Introducing data wrangling

We are now able to import data and perform basic operations on the data to get it into "tidy" format. In this and subsequent sections we will use tools from the dplyr package to perform data "wrangling" which includes transforming, mapping and summarizing variables in our data.

The pipe %>%

Before we dig into data wrangling, let's first introduce the pipe operator (%>%). Just as the + sign was used to add layers to a plot created using ggplot(), the pipe operator allows us to chain together dplyr data wrangling functions. The pipe operator can be read as "then". The %>% operator allows us to go from one step in dplyr to the next easily so we can, for example:

  • specify a particular data frame to work with then
  • filter our data frame to only focus on a few rows then
  • group_by another variable to create groups then
  • summarize this grouped data to calculate the mean for each level of the group.

The piping syntax will be our major focus throughout the rest of this course and you'll find that you'll quickly be addicted to the chaining with some practice.

Data wrangling verbs

The d in dplyr stands for data frames, so the functions in dplyr are built for working with objects of the data frame type. For now, we focus on the most commonly used functions that help wrangle and summarize data. A description of these verbs follows, with each subsequent section devoted to an example of that verb, or a combination of a few verbs, in action.

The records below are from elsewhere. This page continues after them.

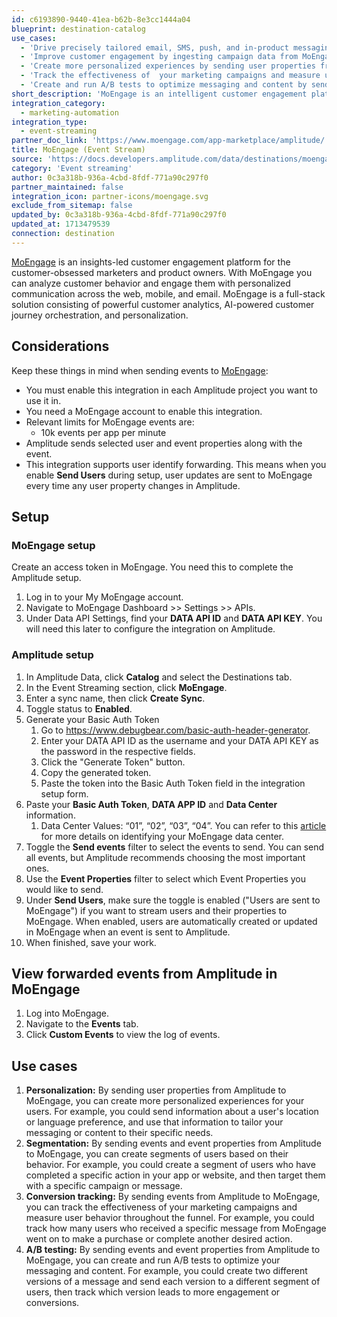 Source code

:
 ```yaml
---
id: c6193890-9440-41ea-b62b-8e3cc1444a04
blueprint: destination-catalog
use_cases:
  - 'Drive precisely tailored email, SMS, push, and in-product messaging by sending Amplitude cohorts to MoEngage.'
  - 'Improve customer engagement by ingesting campaign data from MoEngage for further analysis.'
  - 'Create more personalized experiences by sending user properties from Amplitude to MoEngage.'
  - 'Track the effectiveness of  your marketing campaigns and measure user behavior throughout the funnel by sending events from Amplitude to MoEngage.'
  - 'Create and run A/B tests to optimize messaging and content by sending events and user properties to MoEngage.'
short_description: 'MoEngage is an intelligent customer engagement platform. With AI-powered customer journey orchestration, personalization capabilities, and in-built analytics, MoEngage enables hyper-personalization at scale across messaging channels.'
integration_category:
  - marketing-automation
integration_type:
  - event-streaming
partner_doc_link: 'https://www.moengage.com/app-marketplace/amplitude/'
title: MoEngage (Event Stream)
source: 'https://docs.developers.amplitude.com/data/destinations/moengage'
category: 'Event streaming'
author: 0c3a318b-936a-4cbd-8fdf-771a90c297f0
partner_maintained: false
integration_icon: partner-icons/moengage.svg
exclude_from_sitemap: false
updated_by: 0c3a318b-936a-4cbd-8fdf-771a90c297f0
updated_at: 1713479539
connection: destination
---
```


[MoEngage](https://www.linkedin.com/company/moengage/) is an insights-led customer engagement platform for the customer-obsessed marketers and product owners. With MoEngage you can analyze customer behavior and engage them with personalized communication across the web, mobile, and email. MoEngage is a full-stack solution consisting of powerful customer analytics, AI-powered customer journey orchestration, and personalization.

## Considerations

Keep these things in mind when sending events to [MoEngage](https://www.moengage.com/):

- You must enable this integration in each Amplitude project you want to use it in.
- You need a MoEngage account to enable this integration.
- Relevant limits for MoEngage events are:
    - 10k events per app per minute
- Amplitude sends selected user and event properties along with the event.
- This integration supports user identify forwarding. This means when you enable **Send Users**  during setup, user updates are sent to MoEngage every time any user property changes in Amplitude.

## Setup

### MoEngage setup

Create an access token in MoEngage. You need this to complete the Amplitude setup.

1. Log in to your My MoEngage account.
2. Navigate to MoEngage Dashboard >> Settings >> APIs.
3. Under Data API Settings, find your **DATA API ID** and **DATA API KEY**. You will need this later to configure the integration on Amplitude.

### Amplitude setup

1. In Amplitude Data, click **Catalog** and select the Destinations tab.
2. In the Event Streaming section, click **MoEngage**.
3. Enter a sync name, then click **Create Sync**.
4. Toggle status to **Enabled**.
5. Generate your Basic Auth Token
    1. Go to https://www.debugbear.com/basic-auth-header-generator.
    2. Enter your DATA API ID as the username and your DATA API KEY as the password in the respective fields.
    3. Click the "Generate Token" button.
    4. Copy the generated token.
    5. Paste the token into the Basic Auth Token field in the integration setup form.
6. Paste your **Basic Auth Token**, **DATA APP ID** and **Data Center** information.
    1. Data Center Values: “01”, “02”, “03”, “04”. You can refer to this [article](https://help.moengage.com/hc/en-us/articles/360057030512-Data-Centers-in-MoEngage) for more details on identifying your MoEngage data center.
7. Toggle the **Send events** filter to select the events to send. You can send all events, but Amplitude recommends choosing the most important ones.
8. Use the **Event Properties** filter to select which Event Properties you would like to send.
9. Under **Send Users**, make sure the toggle is enabled ("Users are sent to MoEngage") if you want to stream users and their properties to MoEngage. When enabled, users are automatically created or updated in MoEngage when an event is sent to Amplitude.
10. When finished, save your work.

## View forwarded events from Amplitude in MoEngage

1. Log into MoEngage.
2. Navigate to the **Events** tab.
3. Click **Custom Events** to view the log of events.

## Use cases

1. **Personalization:** By sending user properties from Amplitude to MoEngage, you can create more personalized experiences for your users. For example, you could send information about a user's location or language preference, and use that information to tailor your messaging or content to their specific needs.
2. **Segmentation:** By sending events and event properties from Amplitude to MoEngage, you can create segments of users based on their behavior. For example, you could create a segment of users who have completed a specific action in your app or website, and then target them with a specific campaign or message.
3. **Conversion tracking:** By sending events from Amplitude to MoEngage, you can track the effectiveness of your marketing campaigns and measure user behavior throughout the funnel. For example, you could track how many users who received a specific message from MoEngage went on to make a purchase or complete another desired action.
4. **A/B testing:** By sending events and event properties from Amplitude to MoEngage, you can create and run A/B tests to optimize your messaging and content. For example, you could create two different versions of a message and send each version to a different segment of users, then track which version leads to more engagement or conversions.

  1. filter(): Pick rows based on conditions about their values
  2. summarize(): Compute summary measures known as "summary statistics" of variables
  3. group_by(): Group rows of observations together
  4. mutate(): Create a new variable in the data frame by mutating existing ones
  5. arrange(): Arrange/sort the rows based on one or more variables
  6. join(): Join/merge two data frames by matching along a "key" variable. There are many different join()s available. Here, we will focus on the inner_join() function.